Ключи счастья. Алексей Толстой и литературный Петербург
Шрифт:
ПРЕДИСЛОВИЕ
Предмет данного исследования — Алексей Толстой. В отличие от Горького и большинства писателей советского первого ряда — это до сих пор читаемый писатель. В особенности любимы и востребованы его исторический роман «Петр Первый» и две детские книги, ставшие абсолютной классикой.
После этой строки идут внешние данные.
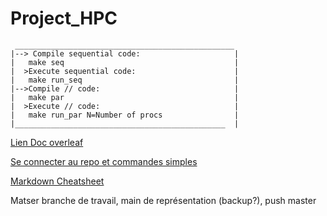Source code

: # Project_HPC


     _________________________________________________
    |--> Compile sequential code:                     |   
    |   make seq                                      |
    |  >Execute sequential code:                      |
    |   make run_seq                                  |
    |-->Compile // code:                              |
    |   make par                                      |
    |  >Execute // code:                              |
    |   make run_par N=Number of procs                |
    |_______________________________________________  |


[Lien Doc overleaf](https://www.overleaf.com/3849988112zqrrpfqksvft) 

[Se connecter au repo et commandes simples](https://education.github.com/git-cheat-sheet-education.pdf)

[Markdown Cheatsheet](https://guides.github.com/pdfs/markdown-cheatsheet-online.pdf)


 Matser branche de travail, main de représentation (backup?), push master

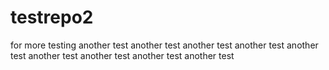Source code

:# testrepo2
for more testing
another test
another test
another test
another test
another test
another test
another test
another test
another test
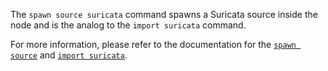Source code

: The `spawn source suricata` command spawns a Suricata source inside the node and
is the analog to the `import suricata` command.

For more information, please refer to the documentation for the [`spawn
source`](https://docs.tenzir.com/vast/cli/vast/spawn/source) and [`import
suricata`](https://docs.tenzir.com/vast/cli/vast/import#import-suricata).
Сегодняшний читатель знает о нем больше, чем в недавние времена безграмотных и тенденциозных биографий: в очень удачной и хорошо написанной биографии (Варламов 2008) цитируются результаты современных исследований; правда, сама варламовская концепция личности писателя как шута, несомненно, мифологична. Она восходит к маске Толстого-рассказчика, сложившейся в ранний период его работы. Толстой поддерживал эту маску и в жизни,
Без улыбки говорить и думать об авторе «Ракеты» почти невозможно, почтительности он к себе не вызывает, и рождается к нему не столько уважение, сколько симпатия; только ведь это не осуждает его: как не ценить человека, на долю которого выпала всепримиряющая и торжествующая талантливость? А у него она изо всех пор идет; буйный чертополох дарования как бы прет отовсюду, и обступает вас безудержная, бесшабашная, бессмысленная сила таланта. Пережиток былин, младший богатырь художественной выдумки, Толстой причудливо сплетает с нею живые нити нашей действительности, громоздит ложь на правду и правду на ложь, и в результате получаются у него затейливые постройки, в которых не проживешь, но которые навестить — занятно. Читатель, условившись с самим собою, что всерьез принимать все эти рассказы и россказни он не будет, и полномочие на такой внутренний уговор едва ли не получив даже от самого писателя, в дальнейшем знает уже, как ему держаться в мире толстовской были и небылицы, жизни и нежити. Читатель помнит, что в нашей беллетристике граф Толстой, это не кто иной, как барон Мюнгаузен. Если у всякого барона есть своя фантазия, то насколько больше вправе обладать ею именно Мюнгаузен! И кто же, какой моралист невпопад, станет уличать последнего в неправде? Разве она не веселее иной правды? (Айхенвальд 1924: 61–63).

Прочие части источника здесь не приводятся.